Using the AWS Database Migration Service to Clone and Depersonalise Sensitive Data

The AWS Database Migration Service is usually associated with the transfer of databases from on-premise to the cloud or from one cloud provider to another, but an upgrade from early 2025 means it's now also possible to use it for masking sensitive data. This has some useful applications when it comes to building ISO-compliant solutions that adhere to data privacy regulations like GDPR.
In this article we're going to look at some of the core concepts behind DMS and how we can bring these together to handle the redaction of sensitive data during a migration task.
Note To keep the content accessible to everyone, this article is not going to document the steps required to provision DMS resources in the AWS management console as this would have a signficant expense attached.
DMS Core Concepts
There are three main concepts to understand before getting started with DMS:
- Replication Instances
- Endpoints
- Replication Tasks
Replication Instances
A replication instance is essentially a managed EC2 instance which provides the memory, compute and networking resources required to run migration jobs. Although officially an EC2 instance, replication instances are abstracted away from the EC2 service and won't be retrievable via the EC2 UI, CLI or API.

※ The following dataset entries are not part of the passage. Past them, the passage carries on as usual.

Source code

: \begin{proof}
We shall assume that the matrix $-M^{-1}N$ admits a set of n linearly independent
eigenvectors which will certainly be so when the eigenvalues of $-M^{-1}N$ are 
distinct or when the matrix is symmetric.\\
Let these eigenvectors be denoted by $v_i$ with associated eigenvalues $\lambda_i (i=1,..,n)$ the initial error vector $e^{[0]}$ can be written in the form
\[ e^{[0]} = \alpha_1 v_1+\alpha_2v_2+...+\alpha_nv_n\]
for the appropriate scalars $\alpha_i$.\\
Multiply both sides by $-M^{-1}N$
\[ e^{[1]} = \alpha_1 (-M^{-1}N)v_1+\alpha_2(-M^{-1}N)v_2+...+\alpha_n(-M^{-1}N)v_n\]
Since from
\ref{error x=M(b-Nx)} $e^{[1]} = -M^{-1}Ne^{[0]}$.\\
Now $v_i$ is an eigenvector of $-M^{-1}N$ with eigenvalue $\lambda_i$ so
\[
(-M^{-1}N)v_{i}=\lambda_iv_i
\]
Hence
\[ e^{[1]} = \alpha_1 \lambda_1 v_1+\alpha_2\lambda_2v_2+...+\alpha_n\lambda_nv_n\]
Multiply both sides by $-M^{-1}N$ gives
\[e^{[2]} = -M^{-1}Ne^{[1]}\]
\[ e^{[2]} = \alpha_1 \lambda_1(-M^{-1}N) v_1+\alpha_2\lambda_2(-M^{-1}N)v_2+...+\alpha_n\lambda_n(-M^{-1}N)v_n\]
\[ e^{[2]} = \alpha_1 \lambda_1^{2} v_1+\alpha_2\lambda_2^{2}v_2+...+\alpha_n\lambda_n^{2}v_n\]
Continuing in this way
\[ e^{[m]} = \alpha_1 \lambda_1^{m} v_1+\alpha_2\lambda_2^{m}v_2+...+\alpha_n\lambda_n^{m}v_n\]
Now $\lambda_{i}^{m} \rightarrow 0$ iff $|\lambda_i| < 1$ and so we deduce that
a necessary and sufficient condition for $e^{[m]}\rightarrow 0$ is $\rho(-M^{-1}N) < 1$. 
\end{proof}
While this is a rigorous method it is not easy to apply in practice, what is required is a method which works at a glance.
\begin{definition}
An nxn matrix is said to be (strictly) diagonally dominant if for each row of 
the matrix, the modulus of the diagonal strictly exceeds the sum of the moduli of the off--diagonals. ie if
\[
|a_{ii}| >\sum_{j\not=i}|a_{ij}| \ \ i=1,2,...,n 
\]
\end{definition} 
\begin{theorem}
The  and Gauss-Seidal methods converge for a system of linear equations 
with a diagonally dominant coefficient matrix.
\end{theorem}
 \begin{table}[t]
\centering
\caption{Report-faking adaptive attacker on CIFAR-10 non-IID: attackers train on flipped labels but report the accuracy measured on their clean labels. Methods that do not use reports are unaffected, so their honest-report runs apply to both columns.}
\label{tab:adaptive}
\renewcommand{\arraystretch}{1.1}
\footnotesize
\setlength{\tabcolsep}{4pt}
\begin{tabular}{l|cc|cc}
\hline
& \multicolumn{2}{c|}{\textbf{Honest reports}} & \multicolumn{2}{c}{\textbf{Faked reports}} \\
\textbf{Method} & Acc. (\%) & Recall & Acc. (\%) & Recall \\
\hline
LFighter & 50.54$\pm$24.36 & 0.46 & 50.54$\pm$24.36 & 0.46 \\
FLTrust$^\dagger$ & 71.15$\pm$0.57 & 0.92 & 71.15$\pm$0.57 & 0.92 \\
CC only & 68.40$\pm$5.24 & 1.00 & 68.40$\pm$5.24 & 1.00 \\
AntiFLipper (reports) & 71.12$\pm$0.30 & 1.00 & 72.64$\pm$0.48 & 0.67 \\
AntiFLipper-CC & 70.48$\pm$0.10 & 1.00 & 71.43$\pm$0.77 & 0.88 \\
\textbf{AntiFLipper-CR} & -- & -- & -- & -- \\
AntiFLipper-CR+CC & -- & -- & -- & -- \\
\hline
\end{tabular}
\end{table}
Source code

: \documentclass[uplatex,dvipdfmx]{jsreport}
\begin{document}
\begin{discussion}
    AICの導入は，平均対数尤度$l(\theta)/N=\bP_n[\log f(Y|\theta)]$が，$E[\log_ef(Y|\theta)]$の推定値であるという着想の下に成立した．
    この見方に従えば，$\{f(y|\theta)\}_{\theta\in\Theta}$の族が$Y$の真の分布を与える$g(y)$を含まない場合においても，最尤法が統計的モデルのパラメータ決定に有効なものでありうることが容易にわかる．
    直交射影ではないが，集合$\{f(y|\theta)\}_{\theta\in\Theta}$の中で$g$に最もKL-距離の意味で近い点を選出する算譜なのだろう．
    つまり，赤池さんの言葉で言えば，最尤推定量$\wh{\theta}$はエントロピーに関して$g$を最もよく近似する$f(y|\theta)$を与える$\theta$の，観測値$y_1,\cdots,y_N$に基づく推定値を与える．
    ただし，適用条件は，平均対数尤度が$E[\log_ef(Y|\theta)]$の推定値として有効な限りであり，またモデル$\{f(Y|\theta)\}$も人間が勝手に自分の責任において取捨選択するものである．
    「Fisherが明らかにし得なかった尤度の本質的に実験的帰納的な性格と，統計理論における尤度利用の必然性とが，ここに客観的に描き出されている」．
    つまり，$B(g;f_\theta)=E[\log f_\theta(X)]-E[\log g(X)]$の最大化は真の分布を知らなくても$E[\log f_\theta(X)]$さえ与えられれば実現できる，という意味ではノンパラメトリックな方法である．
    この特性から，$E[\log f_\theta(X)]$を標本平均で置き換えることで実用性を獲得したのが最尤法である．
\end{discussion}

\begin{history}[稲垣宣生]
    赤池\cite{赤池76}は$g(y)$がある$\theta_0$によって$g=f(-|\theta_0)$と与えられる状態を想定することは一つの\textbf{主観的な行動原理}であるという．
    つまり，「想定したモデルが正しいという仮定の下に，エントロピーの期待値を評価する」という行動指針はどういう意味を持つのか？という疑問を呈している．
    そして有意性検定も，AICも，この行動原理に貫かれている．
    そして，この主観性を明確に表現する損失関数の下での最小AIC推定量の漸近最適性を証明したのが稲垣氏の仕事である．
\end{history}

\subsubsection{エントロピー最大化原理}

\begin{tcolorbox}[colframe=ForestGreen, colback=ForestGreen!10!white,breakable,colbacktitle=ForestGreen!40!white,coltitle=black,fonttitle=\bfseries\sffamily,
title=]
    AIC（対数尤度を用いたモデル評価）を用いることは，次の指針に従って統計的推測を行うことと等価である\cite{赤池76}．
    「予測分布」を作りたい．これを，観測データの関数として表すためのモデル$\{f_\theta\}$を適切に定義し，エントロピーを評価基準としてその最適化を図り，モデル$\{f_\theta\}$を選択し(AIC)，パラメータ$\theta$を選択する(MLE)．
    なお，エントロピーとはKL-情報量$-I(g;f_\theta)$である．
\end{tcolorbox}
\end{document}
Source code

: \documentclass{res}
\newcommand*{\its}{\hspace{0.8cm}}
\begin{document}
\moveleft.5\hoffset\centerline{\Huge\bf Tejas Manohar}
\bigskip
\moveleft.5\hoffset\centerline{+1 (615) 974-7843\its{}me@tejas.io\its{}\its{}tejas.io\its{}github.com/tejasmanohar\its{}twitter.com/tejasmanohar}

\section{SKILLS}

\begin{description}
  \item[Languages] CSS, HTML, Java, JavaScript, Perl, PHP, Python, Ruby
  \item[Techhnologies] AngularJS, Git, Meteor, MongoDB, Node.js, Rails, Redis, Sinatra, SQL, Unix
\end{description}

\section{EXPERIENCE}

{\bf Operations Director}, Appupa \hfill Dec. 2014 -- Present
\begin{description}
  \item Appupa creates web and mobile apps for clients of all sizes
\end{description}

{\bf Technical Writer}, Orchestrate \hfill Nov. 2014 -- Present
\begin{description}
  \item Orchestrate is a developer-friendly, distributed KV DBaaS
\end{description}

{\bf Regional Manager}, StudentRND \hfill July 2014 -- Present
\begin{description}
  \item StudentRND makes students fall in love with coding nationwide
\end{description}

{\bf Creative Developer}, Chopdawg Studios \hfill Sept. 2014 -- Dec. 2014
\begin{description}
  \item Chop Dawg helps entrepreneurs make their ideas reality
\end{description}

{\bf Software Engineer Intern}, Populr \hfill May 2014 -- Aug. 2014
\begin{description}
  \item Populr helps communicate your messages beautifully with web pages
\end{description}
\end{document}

Like regular EC2, DMS supports a number of different instance types such as dms.t2 (general purpose, burstable), dms.c5 (compute-optimized), dms.r5 (memory-optimized); the choice of instance type will vary depending on the needs of the workload you're running.
The role of a replication instance is to fetch data from the source endpoint, apply any specified transformations, and load it into the target endpoint.
Endpoints
An endpoint is a set of connection details for a particular data store. This includes certain key pieces of information, most notably:
- Database type (MySQL, PostgreSQL, S3)
- Connection parameters (hostname, port, username, password)
- Further configuration based on the database type (encryption, schema selection for MySQL, database name for PostgreSQL)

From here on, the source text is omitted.